Avec ce crédit, et grâce aussi à une subvention de la région Rhône Alpes, Philippe a pu acheter son matériel. Cela lui a aussi permis de signer un contrat de franchise avec le plus gros fournisseur de service à la personne en France. Cette entreprise lui a donc accordé l'autorisation d'utiliser son nom, mais aussi dispensé une formation commerciale, réservé une zone de clientèle, fait bénéficié de sa communication et l’a également accompagné.

« On est vraiment accompagné, parce qu’on a toute une équipe derrière nous. Dès qu’on a un petit pépin, on peut les appeler et j’ai un coach qui me suit et qui me dépanne tout de suite », ajoute Philippe.

Aujourd'hui, Le carnet de commande de Philippe est plein, les clients sont ravis, et Philippe envisage déjà d’embaucher un salarié.

« Je mets tout en oeuvre pour réussir.
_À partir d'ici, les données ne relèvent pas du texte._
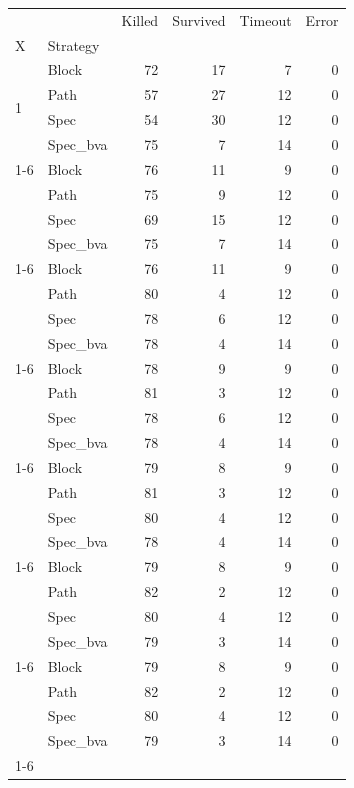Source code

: \begin{tabular}{llrrrr}
\toprule
 &  & Killed & Survived & Timeout & Error \\
X & Strategy &  &  &  &  \\
\midrule
\multirow[t]{4}{*}{1} & Block & 72 & 17 & 7 & 0 \\
 & Path & 57 & 27 & 12 & 0 \\
 & Spec & 54 & 30 & 12 & 0 \\
 & Spec_bva & 75 & 7 & 14 & 0 \\
\cline{1-6}
\multirow[t]{4}{*}{2} & Block & 76 & 11 & 9 & 0 \\
 & Path & 75 & 9 & 12 & 0 \\
 & Spec & 69 & 15 & 12 & 0 \\
 & Spec_bva & 75 & 7 & 14 & 0 \\
\cline{1-6}
\multirow[t]{4}{*}{3} & Block & 76 & 11 & 9 & 0 \\
 & Path & 80 & 4 & 12 & 0 \\
 & Spec & 78 & 6 & 12 & 0 \\
 & Spec_bva & 78 & 4 & 14 & 0 \\
\cline{1-6}
\multirow[t]{4}{*}{4} & Block & 78 & 9 & 9 & 0 \\
 & Path & 81 & 3 & 12 & 0 \\
 & Spec & 78 & 6 & 12 & 0 \\
 & Spec_bva & 78 & 4 & 14 & 0 \\
\cline{1-6}
\multirow[t]{4}{*}{5} & Block & 79 & 8 & 9 & 0 \\
 & Path & 81 & 3 & 12 & 0 \\
 & Spec & 80 & 4 & 12 & 0 \\
 & Spec_bva & 78 & 4 & 14 & 0 \\
\cline{1-6}
\multirow[t]{4}{*}{6} & Block & 79 & 8 & 9 & 0 \\
 & Path & 82 & 2 & 12 & 0 \\
 & Spec & 80 & 4 & 12 & 0 \\
 & Spec_bva & 79 & 3 & 14 & 0 \\
\cline{1-6}
\multirow[t]{4}{*}{7} & Block & 79 & 8 & 9 & 0 \\
 & Path & 82 & 2 & 12 & 0 \\
 & Spec & 80 & 4 & 12 & 0 \\
 & Spec_bva & 79 & 3 & 14 & 0 \\
\cline{1-6}
\bottomrule
\end{tabular}
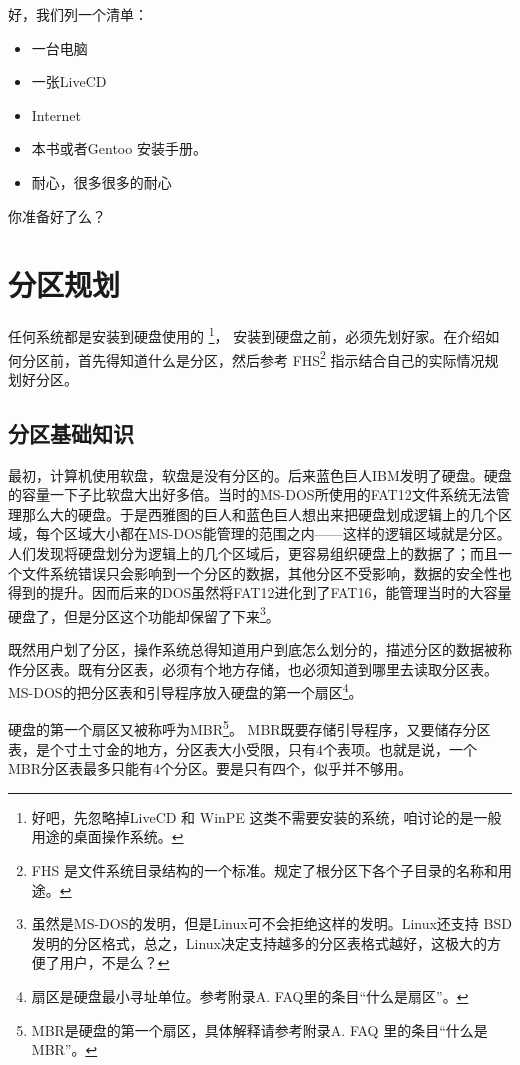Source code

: \documentclass[amstex]{ctexbook}
\begin{document}
好，我们列一个清单：


\begin{itemize}
\item[ \checked] 一台电脑
\item[ \checked] 一张LiveCD
\item[ \checked] Internet
\item[ \checked] 本书或者Gentoo 安装手册。
\item[ \checked] 耐心，很多很多的耐心
\end{itemize}

你准备好了么？

\section{分区规划}
任何系统都是安装到硬盘使用的
\footnote{好吧，先忽略掉LiveCD 和  WinPE 这类不需要安装的系统，咱讨论的是一般用途的桌面操作系统。}，
安装到硬盘之前，必须先划好家。在介绍如何分区前，首先得知道什么是分区，然后参考
FHS\footnote{FHS 是文件系统目录结构的一个标准。规定了根分区下各个子目录的名称和用途。}
指示结合自己的实际情况规划好分区。

\subsection{分区基础知识}
最初，计算机使用软盘，软盘是没有分区的。后来蓝色巨人IBM发明了硬盘。硬盘的容量一下子比软盘大出好多倍。当时的MS-DOS所使用的FAT12文件系统无法管理那么大的硬盘。于是西雅图的巨人和蓝色巨人想出来把硬盘划成逻辑上的几个区域，每个区域大小都在MS-DOS能管理的范围之内——这样的逻辑区域就是分区。人们发现将硬盘划分为逻辑上的几个区域后，更容易组织硬盘上的数据了；而且一个文件系统错误只会影响到一个分区的数据，其他分区不受影响，数据的安全性也得到的提升。因而后来的DOS虽然将FAT12进化到了FAT16，能管理当时的大容量硬盘了，但是分区这个功能却保留了下来\footnote{虽然是MS-DOS的发明，但是Linux可不会拒绝这样的发明。Linux还支持 BSD 发明的分区格式，总之，Linux决定支持越多的分区表格式越好，这极大的方便了用户，不是么？}。

既然用户划了分区，操作系统总得知道用户到底怎么划分的，描述分区的数据被称作分区表。既有分区表，必须有个地方存储，也必须知道到哪里去读取分区表。MS-DOS的把分区表和引导程序放入硬盘的第一个扇区\footnote{扇区是硬盘最小寻址单位。参考附录A. FAQ里的条目“什么是扇区”。}。

硬盘的第一个扇区又被称呼为MBR\footnote{MBR是硬盘的第一个扇区，具体解释请参考附录A. FAQ 里的条目“什么是 MBR”。}。
MBR既要存储引导程序，又要储存分区表，是个寸土寸金的地方，分区表大小受限，只有4个表项。也就是说，一个 MBR分区表最多只能有4个分区。要是只有四个，似乎并不够用。
\end{document}
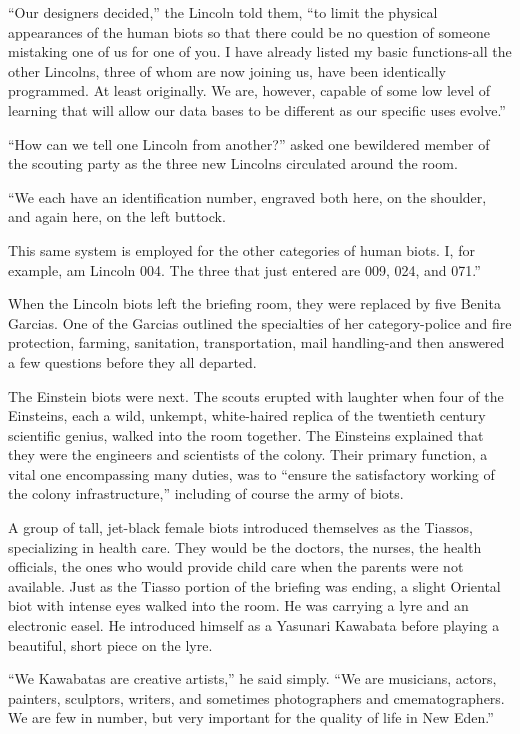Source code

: \documentclass[]{article}
\begin{document}
{“Our designers decided,” the Lincoln told them, “to limit the physical appearances of the human biots so that there could be no question of someone mistaking one of us for one of you. I have already listed my basic functions-all the other Lincolns, three of whom are now joining us, have been identically programmed. At least originally. We are, however, capable of some low level of learning that will allow our data bases to be different as our specific uses evolve.”

“How can we tell one Lincoln from another?” asked one bewildered member of the scouting party as the three new Lincolns circulated around the room.

“We each have an identification number, engraved both here, on the shoulder, and again here, on the left buttock.

This same system is employed for the other categories of human biots. I, for example, am Lincoln 004. The three that just entered are 009, 024, and 071.”

When the Lincoln biots left the briefing room, they were replaced by five Benita Garcias. One of the Garcias outlined the specialties of her category-police and fire protection, farming, sanitation, transportation, mail handling-and then answered a few questions before they all departed.

The Einstein biots were next. The scouts erupted with laughter when four of the Einsteins, each a wild, unkempt, white-haired replica of the twentieth century scientific genius, walked into the room together. The Einsteins explained that they were the engineers and scientists of the colony. Their primary function, a vital one encompassing many duties, was to “ensure the satisfactory working of the colony infrastructure,” including of course the army of biots.

A group of tall, jet-black female biots introduced themselves as the Tiassos, specializing in health care. They would be the doctors, the nurses, the health officials, the ones who would provide child care when the parents were not available. Just as the Tiasso portion of the briefing was ending, a slight Oriental biot with intense eyes walked into the room. He was carrying a lyre and an electronic easel. He introduced himself as a Yasunari Kawabata before playing a beautiful, short piece on the lyre.

“We Kawabatas are creative artists,” he said simply. “We are musicians, actors, painters, sculptors, writers, and sometimes photographers and cmematographers. We are few in number, but very important for the quality of life in New Eden.”

}
\end{document}
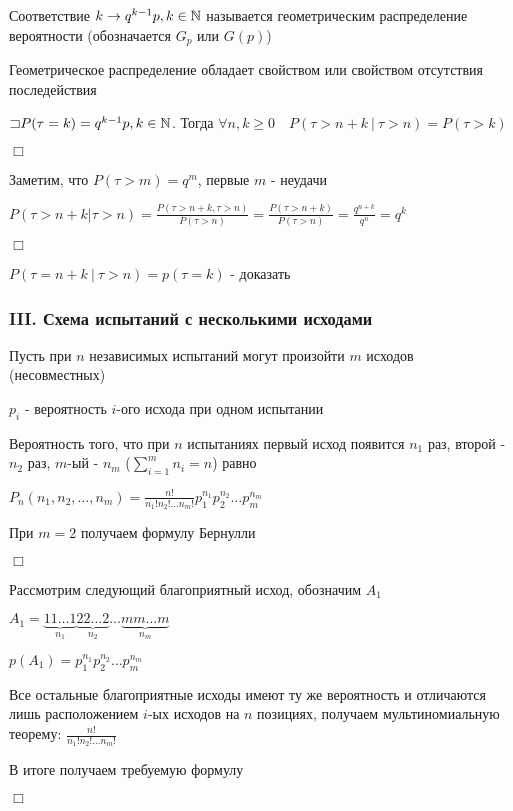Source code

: \documentclass[12pt]{article}
\begin{document}
    \hypertarget{geometricdistribution}{}

    \Def Соответствие $k \rightarrow q^{k - 1} p, k \in \mathbb{N}$ называется геометрическим
    распределение вероятности (обозначается $G_p$ или $G(p)$)

    \Nota Геометрическое распределение обладает свойством  или свойством отсутствия
    последействия

    \begin{MyTheorem}
        \Ths $\mathord{\sqsupset} P(\tau = k) = q^{k - 1} p, k \in \mathbb{N}$. Тогда $\forall n, k \geq 0 \quad P(\tau > n + k \ | \ \tau > n) = P(\tau > k)$
    \end{MyTheorem}

    \begin{MyProof}
        $\Box$

        Заметим, что $P(\tau > m) = q^m$, первые $m$ - неудачи

        $P(\tau > n + k | \tau > n) = \frac{P(\tau > n + k, \tau > n)}{P(\tau > n)} = \frac{P(\tau > n + k)}{P(\tau > n)} = \frac{q^{n + k}}{q^n} = q^k$

        $\Box$
    \end{MyProof}

    \Nota $P(\tau = n + k \ | \ \tau > n) = p(\tau = k)$ - \Lab доказать

    \subsubsection{III. Схема испытаний с несколькими исходами}

    Пусть при $n$ независимых испытаний могут произойти $m$ исходов (несовместных)

    $p_i$ - вероятность $i$-ого исхода при одном испытании

    \begin{MyTheorem}
        \Ths Вероятность того, что при $n$ испытаниях первый исход появится $n_1$ раз, второй - $n_2$ раз, $m$-ый - $n_m$ ($\sum_{i = 1}^m n_i = n$)
        равно

        $P_n(n_1, n_2, \dots, n_m) = \frac{n!}{n_1! n_2! \dots n_m!} p_1^{n_1} p_2^{n_2} \dots p_m^{n_m}$
    \end{MyTheorem}

    При $m = 2$ получаем формулу Бернулли

    \begin{MyProof}
        $\Box$

        Рассмотрим следующий благоприятный исход, обозначим $A_1$

        $A_1 = \underset{n_1}{\underbrace{11\dots1}}\underset{n_2}{\underbrace{22\dots2}}\dots\underset{n_m}{\underbrace{mm\dots m}}$

        $p(A_1) = p_1^{n_1} p_2^{n_2} \dots p_m^{n_m}$

        Все остальные благоприятные исходы имеют ту же вероятность и отличаются лишь расположением $i$-ых исходов на $n$ позициях,
        получаем мультиномиальную теорему: $\frac{n!}{n_1! n_2! \dots n_m!}$

        В итоге получаем требуемую формулу

        $\Box$
    \end{MyProof}
\end{document}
La famille est contente. Tout le monde est content. C’est le bon côté des choses aussi », se réjouit-il.

Le cas de Philippe n’est pas isolé. Il existe de nombreux exemples.

« _Effectivement. La microfranchise solidaire, ce sont plus de 300 entreprises ainsi créées. Et plus globalement, l'ADIE, c’est chaque année plusieurs dizaines de milliers de personnes qui sont accompagnées et financées pour créer leur propre emplo_i », assure Bruno Gauthier de l’ADIE.

Quels sont les critères pour accéder aux services de l’ADIE ?

« Le principal critère, c’est d’être motivé à démarrer ou à développer son activité. Et avoir des besoins de financement de l’ordre de 20000 euros », conclut Bruno Gauthier.

L'initiative de l'ADIE a été plusieurs fois primée, en particulier lors de la dernière édition des Prix Européens de la Promotion de l'Esprit d'Entreprise, compétition organisée par la Commission Européenne.